**TASK PROMPT**
Up to and including the line that contains "2) The variants", return every line from the start of the data, unchanged.
-------- THE INPUT
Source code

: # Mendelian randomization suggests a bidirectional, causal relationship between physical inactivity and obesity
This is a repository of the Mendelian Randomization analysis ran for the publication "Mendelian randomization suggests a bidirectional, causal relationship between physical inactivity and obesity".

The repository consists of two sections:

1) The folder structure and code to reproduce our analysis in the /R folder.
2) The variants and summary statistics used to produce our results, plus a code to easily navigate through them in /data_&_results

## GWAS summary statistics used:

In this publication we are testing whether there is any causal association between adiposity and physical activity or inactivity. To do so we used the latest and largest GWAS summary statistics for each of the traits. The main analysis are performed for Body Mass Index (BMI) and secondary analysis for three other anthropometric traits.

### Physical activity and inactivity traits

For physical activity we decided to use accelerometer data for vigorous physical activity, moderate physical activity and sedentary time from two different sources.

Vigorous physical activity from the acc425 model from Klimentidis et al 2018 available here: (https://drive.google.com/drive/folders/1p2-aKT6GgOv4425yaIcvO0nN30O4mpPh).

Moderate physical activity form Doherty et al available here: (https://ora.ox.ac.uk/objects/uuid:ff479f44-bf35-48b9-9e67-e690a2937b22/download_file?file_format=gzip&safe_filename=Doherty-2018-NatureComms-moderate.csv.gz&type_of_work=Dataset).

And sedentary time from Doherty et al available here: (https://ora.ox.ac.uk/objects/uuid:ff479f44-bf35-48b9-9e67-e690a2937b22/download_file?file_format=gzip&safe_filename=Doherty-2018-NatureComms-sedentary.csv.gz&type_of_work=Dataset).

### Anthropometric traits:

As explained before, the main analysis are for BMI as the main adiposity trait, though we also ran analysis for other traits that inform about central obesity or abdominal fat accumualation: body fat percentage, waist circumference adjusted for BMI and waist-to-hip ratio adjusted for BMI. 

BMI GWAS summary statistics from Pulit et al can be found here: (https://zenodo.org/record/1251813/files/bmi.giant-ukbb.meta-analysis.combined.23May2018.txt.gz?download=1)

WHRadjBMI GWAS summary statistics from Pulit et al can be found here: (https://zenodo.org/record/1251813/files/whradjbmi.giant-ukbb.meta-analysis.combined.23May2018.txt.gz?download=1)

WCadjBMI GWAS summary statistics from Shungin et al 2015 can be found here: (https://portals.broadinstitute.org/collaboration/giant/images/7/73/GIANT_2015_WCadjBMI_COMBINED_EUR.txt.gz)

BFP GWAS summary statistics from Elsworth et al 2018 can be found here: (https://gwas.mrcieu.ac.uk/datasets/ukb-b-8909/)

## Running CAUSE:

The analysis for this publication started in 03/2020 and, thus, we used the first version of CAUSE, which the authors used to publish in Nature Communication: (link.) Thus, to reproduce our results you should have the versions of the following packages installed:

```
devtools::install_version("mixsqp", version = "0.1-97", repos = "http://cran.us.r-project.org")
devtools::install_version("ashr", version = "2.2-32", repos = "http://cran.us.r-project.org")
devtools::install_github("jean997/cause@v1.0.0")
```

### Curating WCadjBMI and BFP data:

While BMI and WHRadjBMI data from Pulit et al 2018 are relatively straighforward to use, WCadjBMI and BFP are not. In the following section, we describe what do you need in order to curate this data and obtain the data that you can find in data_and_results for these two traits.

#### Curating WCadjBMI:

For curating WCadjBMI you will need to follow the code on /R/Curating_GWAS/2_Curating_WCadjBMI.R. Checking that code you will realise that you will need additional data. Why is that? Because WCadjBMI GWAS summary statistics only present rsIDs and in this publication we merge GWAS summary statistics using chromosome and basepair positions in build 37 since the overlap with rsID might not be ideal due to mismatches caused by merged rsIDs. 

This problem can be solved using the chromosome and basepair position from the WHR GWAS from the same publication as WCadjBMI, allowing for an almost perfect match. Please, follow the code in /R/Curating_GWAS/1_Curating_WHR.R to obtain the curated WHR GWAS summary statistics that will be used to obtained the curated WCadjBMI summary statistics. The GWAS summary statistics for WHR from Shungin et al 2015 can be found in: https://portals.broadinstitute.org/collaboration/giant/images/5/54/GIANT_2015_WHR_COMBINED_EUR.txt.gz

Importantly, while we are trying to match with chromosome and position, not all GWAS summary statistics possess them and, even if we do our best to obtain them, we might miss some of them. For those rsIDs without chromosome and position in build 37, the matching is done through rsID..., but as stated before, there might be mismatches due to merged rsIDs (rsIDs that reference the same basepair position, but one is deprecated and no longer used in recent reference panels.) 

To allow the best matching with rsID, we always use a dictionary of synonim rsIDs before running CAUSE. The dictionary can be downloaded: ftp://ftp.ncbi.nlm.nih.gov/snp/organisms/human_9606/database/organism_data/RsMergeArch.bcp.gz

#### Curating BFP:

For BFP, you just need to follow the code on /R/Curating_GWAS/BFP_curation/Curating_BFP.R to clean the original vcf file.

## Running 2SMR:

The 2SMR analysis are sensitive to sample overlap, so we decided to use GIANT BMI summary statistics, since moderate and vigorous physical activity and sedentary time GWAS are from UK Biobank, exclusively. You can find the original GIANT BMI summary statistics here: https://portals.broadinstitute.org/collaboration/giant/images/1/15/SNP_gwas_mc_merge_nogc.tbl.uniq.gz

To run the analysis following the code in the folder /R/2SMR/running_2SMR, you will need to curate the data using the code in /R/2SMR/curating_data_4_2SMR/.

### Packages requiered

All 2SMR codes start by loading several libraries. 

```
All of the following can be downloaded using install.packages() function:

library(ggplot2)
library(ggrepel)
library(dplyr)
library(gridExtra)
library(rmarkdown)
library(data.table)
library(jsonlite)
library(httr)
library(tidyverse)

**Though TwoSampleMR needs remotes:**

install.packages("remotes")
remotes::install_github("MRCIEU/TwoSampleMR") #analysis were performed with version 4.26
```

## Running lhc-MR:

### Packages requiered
----------------
**OUTPUT FOR THIS TASK**
Source code

: # Mendelian randomization suggests a bidirectional, causal relationship between physical inactivity and obesity
This is a repository of the Mendelian Randomization analysis ran for the publication "Mendelian randomization suggests a bidirectional, causal relationship between physical inactivity and obesity".

The repository consists of two sections:

1) The folder structure and code to reproduce our analysis in the /R folder.
2) The variants and summary statistics used to produce our results, plus a code to easily navigate through them in /data_&_results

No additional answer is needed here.